Data section:
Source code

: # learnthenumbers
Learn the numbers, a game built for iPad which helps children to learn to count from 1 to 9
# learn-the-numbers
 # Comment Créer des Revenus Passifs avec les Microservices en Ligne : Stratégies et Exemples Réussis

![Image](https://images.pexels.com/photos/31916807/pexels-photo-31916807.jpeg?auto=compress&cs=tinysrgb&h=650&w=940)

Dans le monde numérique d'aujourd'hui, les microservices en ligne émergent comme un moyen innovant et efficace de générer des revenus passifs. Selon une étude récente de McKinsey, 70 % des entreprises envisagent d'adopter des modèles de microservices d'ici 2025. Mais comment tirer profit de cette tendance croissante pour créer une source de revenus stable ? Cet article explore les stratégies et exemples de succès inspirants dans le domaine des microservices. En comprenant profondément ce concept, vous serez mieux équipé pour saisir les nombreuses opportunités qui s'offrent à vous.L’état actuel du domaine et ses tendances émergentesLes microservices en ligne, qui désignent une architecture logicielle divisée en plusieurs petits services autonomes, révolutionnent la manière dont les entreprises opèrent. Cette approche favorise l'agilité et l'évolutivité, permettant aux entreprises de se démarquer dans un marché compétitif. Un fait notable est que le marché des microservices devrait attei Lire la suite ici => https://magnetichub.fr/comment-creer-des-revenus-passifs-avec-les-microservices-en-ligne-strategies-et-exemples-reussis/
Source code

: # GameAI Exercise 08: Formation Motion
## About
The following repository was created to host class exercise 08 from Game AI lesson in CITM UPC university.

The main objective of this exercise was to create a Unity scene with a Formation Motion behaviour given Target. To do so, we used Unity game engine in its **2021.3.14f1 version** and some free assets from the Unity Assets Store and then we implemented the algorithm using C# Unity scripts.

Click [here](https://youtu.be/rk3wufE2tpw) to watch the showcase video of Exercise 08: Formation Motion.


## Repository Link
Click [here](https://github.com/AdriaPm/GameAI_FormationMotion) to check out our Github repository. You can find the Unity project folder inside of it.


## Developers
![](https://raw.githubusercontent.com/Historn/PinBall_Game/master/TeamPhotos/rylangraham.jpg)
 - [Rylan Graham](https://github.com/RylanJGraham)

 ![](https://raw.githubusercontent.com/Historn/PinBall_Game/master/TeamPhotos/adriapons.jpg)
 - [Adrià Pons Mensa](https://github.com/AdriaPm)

Problem description:
Print each line of the data exactly as it was written.

Result below:
Source code

: # learnthenumbers
Learn the numbers, a game built for iPad which helps children to learn to count from 1 to 9
# learn-the-numbers
 # Comment Créer des Revenus Passifs avec les Microservices en Ligne : Stratégies et Exemples Réussis

![Image](https://images.pexels.com/photos/31916807/pexels-photo-31916807.jpeg?auto=compress&cs=tinysrgb&h=650&w=940)

Dans le monde numérique d'aujourd'hui, les microservices en ligne émergent comme un moyen innovant et efficace de générer des revenus passifs. Selon une étude récente de McKinsey, 70 % des entreprises envisagent d'adopter des modèles de microservices d'ici 2025. Mais comment tirer profit de cette tendance croissante pour créer une source de revenus stable ? Cet article explore les stratégies et exemples de succès inspirants dans le domaine des microservices. En comprenant profondément ce concept, vous serez mieux équipé pour saisir les nombreuses opportunités qui s'offrent à vous.L’état actuel du domaine et ses tendances émergentesLes microservices en ligne, qui désignent une architecture logicielle divisée en plusieurs petits services autonomes, révolutionnent la manière dont les entreprises opèrent. Cette approche favorise l'agilité et l'évolutivité, permettant aux entreprises de se démarquer dans un marché compétitif. Un fait notable est que le marché des microservices devrait attei Lire la suite ici => https://magnetichub.fr/comment-creer-des-revenus-passifs-avec-les-microservices-en-ligne-strategies-et-exemples-reussis/
Source code

: # GameAI Exercise 08: Formation Motion
## About
The following repository was created to host class exercise 08 from Game AI lesson in CITM UPC university.

The main objective of this exercise was to create a Unity scene with a Formation Motion behaviour given Target. To do so, we used Unity game engine in its **2021.3.14f1 version** and some free assets from the Unity Assets Store and then we implemented the algorithm using C# Unity scripts.

Click [here](https://youtu.be/rk3wufE2tpw) to watch the showcase video of Exercise 08: Formation Motion.


## Repository Link
Click [here](https://github.com/AdriaPm/GameAI_FormationMotion) to check out our Github repository. You can find the Unity project folder inside of it.


## Developers
![](https://raw.githubusercontent.com/Historn/PinBall_Game/master/TeamPhotos/rylangraham.jpg)
 - [Rylan Graham](https://github.com/RylanJGraham)

 ![](https://raw.githubusercontent.com/Historn/PinBall_Game/master/TeamPhotos/adriapons.jpg)
 - [Adrià Pons Mensa](https://github.com/AdriaPm)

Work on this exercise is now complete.